# Listed entries:
* * * * * * * * *
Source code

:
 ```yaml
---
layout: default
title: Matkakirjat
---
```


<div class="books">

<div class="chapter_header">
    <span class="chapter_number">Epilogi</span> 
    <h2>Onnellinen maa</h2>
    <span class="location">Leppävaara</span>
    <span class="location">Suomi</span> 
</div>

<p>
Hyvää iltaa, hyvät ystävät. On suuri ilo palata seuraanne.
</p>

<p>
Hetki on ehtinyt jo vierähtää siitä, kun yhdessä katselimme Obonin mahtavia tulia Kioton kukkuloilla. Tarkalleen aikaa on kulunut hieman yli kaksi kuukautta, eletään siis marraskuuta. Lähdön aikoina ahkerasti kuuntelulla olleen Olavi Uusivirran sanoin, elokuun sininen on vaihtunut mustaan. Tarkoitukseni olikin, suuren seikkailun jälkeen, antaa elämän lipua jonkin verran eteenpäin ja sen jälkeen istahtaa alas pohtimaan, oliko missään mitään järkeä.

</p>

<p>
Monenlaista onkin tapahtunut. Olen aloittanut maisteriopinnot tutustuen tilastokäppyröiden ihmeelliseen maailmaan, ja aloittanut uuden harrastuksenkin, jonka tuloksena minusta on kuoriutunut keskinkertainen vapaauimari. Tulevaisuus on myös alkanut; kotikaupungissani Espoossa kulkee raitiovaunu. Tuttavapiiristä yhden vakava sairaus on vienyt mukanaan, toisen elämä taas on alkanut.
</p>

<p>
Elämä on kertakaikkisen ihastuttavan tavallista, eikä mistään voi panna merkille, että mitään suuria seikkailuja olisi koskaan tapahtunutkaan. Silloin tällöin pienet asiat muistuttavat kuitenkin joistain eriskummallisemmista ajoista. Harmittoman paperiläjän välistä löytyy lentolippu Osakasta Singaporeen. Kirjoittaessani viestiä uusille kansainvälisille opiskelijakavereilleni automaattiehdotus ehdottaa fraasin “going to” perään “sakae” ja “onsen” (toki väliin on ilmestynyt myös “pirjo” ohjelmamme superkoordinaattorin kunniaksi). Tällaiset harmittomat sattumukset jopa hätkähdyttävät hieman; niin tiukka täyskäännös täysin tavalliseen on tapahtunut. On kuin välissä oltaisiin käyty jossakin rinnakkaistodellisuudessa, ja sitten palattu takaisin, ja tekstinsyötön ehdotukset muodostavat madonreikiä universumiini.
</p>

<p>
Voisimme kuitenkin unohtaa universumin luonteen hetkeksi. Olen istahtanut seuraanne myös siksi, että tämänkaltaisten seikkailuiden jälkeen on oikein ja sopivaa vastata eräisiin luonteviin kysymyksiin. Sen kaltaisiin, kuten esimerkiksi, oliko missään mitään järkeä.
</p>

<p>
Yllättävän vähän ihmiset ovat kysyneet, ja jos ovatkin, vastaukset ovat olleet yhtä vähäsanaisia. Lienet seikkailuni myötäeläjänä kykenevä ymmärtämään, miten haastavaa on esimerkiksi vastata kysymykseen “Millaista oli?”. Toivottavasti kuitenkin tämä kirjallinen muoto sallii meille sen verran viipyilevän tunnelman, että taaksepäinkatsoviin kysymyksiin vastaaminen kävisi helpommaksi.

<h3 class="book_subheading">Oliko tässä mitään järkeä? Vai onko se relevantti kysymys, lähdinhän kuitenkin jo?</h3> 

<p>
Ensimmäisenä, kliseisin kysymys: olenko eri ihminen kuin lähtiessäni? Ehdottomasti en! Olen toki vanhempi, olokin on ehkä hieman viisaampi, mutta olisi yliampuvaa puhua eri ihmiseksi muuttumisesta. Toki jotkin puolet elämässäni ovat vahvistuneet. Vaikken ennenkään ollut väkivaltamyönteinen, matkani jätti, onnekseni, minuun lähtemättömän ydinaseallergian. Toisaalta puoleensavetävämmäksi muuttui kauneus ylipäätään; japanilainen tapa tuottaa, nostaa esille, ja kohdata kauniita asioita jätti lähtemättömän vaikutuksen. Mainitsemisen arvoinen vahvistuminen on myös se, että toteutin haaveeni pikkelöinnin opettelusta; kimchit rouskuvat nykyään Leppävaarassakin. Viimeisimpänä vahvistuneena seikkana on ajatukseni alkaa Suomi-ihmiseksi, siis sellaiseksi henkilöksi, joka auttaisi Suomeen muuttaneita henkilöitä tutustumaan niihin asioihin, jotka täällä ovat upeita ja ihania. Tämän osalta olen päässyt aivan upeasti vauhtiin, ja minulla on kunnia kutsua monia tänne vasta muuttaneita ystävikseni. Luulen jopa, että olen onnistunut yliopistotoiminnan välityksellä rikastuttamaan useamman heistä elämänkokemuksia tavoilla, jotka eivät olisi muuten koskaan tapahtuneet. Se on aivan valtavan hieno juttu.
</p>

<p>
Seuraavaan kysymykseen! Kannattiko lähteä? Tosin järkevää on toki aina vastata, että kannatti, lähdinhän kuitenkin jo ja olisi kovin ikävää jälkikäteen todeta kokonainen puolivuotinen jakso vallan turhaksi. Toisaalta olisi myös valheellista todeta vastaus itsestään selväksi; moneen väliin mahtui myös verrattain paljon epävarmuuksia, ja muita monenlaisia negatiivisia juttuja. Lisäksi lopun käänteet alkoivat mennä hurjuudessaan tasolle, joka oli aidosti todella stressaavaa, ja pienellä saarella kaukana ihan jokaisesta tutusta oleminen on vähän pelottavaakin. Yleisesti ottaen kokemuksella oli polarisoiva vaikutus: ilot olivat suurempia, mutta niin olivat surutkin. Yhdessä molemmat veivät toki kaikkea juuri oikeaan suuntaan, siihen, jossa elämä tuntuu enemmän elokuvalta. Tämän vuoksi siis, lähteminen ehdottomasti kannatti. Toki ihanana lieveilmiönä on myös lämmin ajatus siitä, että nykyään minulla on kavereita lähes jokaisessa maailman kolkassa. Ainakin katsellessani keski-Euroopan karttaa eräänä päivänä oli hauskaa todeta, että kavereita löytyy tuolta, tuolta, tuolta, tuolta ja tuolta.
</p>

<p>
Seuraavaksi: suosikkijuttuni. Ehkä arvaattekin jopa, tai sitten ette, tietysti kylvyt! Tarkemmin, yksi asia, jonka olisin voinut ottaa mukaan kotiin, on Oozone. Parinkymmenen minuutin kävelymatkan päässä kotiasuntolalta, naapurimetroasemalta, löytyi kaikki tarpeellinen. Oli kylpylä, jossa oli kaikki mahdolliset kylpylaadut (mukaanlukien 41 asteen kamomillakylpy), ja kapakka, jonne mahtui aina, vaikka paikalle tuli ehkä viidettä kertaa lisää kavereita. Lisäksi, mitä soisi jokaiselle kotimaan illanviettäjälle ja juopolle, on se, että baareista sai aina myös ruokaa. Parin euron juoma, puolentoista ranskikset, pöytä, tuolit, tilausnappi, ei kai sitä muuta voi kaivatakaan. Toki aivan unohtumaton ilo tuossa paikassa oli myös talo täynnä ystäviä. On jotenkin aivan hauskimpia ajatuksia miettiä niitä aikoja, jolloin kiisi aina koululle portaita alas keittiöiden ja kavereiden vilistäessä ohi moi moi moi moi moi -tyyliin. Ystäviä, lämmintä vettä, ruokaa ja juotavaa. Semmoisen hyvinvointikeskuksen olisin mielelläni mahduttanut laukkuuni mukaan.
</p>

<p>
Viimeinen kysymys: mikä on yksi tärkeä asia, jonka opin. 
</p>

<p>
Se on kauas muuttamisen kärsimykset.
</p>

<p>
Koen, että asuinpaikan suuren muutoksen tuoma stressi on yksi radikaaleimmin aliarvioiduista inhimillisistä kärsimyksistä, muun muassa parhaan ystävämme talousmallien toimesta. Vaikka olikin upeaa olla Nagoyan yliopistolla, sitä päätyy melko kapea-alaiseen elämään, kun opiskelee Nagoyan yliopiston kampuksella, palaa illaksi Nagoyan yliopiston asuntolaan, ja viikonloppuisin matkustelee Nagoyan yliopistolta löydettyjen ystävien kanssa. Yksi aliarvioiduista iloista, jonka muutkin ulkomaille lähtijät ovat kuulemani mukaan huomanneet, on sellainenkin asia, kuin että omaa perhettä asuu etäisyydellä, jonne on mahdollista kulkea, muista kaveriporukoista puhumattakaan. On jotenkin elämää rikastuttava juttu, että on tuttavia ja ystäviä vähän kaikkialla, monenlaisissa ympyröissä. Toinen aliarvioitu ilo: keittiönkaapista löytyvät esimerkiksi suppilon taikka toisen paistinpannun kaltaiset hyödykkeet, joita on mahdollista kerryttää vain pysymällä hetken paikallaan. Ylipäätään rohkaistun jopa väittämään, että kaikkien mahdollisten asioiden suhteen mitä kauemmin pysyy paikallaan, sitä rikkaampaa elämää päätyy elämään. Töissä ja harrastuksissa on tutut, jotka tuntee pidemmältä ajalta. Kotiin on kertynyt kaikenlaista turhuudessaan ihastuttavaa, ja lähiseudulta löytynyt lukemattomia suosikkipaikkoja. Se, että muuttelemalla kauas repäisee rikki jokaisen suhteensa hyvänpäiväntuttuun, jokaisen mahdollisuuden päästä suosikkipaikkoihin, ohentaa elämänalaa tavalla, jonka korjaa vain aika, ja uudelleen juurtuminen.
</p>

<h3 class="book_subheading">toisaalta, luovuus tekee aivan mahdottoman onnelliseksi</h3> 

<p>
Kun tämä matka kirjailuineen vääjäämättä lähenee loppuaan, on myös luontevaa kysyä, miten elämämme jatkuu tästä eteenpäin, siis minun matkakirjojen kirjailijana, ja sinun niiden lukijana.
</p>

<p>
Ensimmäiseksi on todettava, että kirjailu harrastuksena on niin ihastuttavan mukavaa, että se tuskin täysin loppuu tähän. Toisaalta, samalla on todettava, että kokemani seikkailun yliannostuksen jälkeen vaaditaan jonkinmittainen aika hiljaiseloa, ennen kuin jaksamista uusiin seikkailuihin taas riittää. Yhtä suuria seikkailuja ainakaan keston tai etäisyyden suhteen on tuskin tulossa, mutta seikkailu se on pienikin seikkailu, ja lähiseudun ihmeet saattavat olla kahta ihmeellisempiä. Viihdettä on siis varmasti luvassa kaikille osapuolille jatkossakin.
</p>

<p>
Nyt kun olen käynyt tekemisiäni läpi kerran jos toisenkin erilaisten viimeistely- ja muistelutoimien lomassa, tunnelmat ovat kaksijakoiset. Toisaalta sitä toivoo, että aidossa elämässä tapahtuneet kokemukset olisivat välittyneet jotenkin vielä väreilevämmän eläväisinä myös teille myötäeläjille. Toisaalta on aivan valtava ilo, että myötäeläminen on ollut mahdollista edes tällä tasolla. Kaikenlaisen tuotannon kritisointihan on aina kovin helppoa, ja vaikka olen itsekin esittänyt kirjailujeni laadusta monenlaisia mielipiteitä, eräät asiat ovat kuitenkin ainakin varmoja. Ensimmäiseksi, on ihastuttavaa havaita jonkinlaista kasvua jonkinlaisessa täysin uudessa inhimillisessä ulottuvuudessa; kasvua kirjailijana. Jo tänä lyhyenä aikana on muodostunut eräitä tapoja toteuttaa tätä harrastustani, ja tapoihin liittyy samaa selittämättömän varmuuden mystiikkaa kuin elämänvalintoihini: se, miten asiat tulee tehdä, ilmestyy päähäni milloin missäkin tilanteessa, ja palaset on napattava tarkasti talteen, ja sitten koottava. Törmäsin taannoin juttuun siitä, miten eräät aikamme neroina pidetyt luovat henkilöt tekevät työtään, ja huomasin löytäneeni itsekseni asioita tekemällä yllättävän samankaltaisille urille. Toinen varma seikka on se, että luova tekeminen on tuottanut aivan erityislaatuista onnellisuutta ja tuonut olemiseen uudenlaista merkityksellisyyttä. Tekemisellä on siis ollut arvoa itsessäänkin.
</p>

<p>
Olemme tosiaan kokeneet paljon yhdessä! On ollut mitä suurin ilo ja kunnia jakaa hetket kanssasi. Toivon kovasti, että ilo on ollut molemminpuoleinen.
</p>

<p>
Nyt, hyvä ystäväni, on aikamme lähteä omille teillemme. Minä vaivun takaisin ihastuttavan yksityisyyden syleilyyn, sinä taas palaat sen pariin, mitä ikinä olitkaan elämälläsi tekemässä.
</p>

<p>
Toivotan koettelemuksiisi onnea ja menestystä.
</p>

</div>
* * * * * * * * *
# Exercise requirements:
Scan the records for the word "location", and copy each line where it is found.

# Solution to the problem:
    <span class="location">Leppävaara</span>
    <span class="location">Suomi</span> 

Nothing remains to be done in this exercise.